I am having an issue with a secondary nagiosxi server for high availability. My goal is to turn off the monitoring agent until the primary server goes offline. Once the primary is offline, the floating ip switches to the secondary and is set as the source address and then it will turn on the monitoring agent off for the primary (if possible) and flip it on for the secondary. The problem is that the monitoring agent randomly decides to start back up even after stopping it manually. Are there any suggestions to fix this? I am controlling the stop and start of the nagios monitoring agent using systemd commands. The logs don't show anything for nagios.log. I can't seem to find what log might show something trying to restart the monitoring agent. I am assuming that it is being restarted by one of the systemd nagios sessions.

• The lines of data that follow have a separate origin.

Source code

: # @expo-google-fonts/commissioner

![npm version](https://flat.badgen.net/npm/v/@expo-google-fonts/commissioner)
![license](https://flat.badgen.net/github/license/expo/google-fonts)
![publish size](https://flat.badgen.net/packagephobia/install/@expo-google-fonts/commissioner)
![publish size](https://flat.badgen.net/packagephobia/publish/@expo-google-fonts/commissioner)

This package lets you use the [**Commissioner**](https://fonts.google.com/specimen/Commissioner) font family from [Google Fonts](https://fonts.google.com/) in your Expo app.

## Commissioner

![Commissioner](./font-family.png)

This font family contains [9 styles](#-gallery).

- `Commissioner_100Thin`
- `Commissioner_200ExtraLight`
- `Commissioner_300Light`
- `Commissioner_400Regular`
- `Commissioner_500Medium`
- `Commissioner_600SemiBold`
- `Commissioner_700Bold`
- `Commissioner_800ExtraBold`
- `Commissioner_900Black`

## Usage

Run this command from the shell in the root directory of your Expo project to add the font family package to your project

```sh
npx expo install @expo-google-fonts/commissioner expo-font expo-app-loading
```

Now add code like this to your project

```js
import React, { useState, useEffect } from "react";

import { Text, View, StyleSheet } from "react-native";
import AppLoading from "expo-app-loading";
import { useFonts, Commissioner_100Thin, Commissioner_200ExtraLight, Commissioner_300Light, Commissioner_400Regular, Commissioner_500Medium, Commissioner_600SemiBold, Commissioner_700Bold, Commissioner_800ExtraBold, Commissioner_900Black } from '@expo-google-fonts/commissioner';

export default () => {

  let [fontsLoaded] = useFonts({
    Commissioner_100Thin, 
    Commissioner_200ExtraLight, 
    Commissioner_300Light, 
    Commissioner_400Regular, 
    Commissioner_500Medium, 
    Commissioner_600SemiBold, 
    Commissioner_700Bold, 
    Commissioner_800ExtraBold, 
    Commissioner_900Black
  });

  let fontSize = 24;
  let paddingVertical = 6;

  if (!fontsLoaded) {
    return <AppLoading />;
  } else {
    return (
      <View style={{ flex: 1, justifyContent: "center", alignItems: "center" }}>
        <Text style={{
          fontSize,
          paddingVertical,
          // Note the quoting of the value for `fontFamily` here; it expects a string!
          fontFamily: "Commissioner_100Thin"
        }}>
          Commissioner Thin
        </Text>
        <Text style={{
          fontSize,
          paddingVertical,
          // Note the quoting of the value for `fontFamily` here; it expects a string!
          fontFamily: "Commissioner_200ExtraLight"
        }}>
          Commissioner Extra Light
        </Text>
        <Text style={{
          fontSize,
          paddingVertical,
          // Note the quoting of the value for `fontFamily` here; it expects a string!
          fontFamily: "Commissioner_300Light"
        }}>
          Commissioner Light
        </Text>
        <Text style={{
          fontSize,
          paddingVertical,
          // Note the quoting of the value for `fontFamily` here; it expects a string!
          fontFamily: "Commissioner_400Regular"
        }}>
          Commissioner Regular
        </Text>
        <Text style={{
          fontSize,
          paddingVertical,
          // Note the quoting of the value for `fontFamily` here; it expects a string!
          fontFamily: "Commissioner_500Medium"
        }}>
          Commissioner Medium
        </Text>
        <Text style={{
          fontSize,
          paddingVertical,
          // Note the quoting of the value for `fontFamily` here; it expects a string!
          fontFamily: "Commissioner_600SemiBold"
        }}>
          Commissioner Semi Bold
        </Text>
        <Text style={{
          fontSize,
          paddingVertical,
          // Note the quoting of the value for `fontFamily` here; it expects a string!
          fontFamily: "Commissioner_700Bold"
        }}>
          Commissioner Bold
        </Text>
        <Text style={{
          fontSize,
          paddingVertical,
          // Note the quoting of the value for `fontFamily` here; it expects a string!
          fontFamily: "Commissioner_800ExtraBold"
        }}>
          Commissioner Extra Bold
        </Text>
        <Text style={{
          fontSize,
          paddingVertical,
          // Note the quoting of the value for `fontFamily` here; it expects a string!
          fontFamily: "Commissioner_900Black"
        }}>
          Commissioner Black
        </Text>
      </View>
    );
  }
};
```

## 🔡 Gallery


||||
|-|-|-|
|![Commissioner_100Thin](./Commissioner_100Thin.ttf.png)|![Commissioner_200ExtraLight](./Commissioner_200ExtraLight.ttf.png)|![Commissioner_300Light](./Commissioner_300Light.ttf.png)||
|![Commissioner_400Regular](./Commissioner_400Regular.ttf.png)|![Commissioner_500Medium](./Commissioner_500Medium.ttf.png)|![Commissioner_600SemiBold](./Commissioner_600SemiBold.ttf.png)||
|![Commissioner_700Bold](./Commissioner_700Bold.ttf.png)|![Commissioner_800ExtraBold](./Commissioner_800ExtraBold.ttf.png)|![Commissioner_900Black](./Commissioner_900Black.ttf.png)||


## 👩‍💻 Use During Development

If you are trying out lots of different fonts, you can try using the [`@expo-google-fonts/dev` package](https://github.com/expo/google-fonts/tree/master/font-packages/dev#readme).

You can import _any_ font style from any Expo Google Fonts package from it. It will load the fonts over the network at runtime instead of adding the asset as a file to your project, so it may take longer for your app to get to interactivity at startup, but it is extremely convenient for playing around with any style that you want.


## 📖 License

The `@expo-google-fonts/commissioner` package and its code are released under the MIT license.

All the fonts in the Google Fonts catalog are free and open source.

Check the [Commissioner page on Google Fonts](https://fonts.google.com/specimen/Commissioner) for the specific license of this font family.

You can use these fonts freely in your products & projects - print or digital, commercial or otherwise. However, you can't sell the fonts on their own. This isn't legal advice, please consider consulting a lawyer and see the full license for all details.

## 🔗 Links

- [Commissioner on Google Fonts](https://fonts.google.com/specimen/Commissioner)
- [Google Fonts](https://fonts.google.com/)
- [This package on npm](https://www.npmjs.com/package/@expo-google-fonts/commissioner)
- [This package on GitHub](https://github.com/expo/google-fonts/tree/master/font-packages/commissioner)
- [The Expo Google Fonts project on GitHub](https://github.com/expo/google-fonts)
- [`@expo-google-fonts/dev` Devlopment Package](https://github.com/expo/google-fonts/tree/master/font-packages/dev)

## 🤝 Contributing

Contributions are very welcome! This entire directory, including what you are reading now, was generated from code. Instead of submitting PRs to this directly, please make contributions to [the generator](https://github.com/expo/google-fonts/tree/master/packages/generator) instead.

Hello, @miwalls. Have you submitted any Apply Configuration commands after you stopped the nagios process? Or any external commands? Has the server been rebooted?
As of May 25th, 2018, all communications with Nagios Enterprises and its employees are covered under our new Privacy Policy.
I actually figured out the issue. I setup high availability using the typical pcsd with a virtual ip resource for both incoming and source and setup a systemd resource for nagios. The way I sync the primary and secondary server is with backups sent through ssh on the primary then a restore on the secondary. The problem arises when the secondary server gets the backup schedules for the primary server. It attempts or successfully runs the backups then it flips the nagios systemd unit back on and then goes about its happy way alerting me (often in the middle of the night) about stuff that isn't happening. Would you have any recommendations on how to fix this? I was thinking I could delete the backup_xi.sh script entirely after the restore nagiosxi cron job runs on the secondary then it can't do anything. I also think a somewhat important change to the backup and possibly restore script should be to check if all the services are running before hand then restore it to the state it was at before the backup or restore.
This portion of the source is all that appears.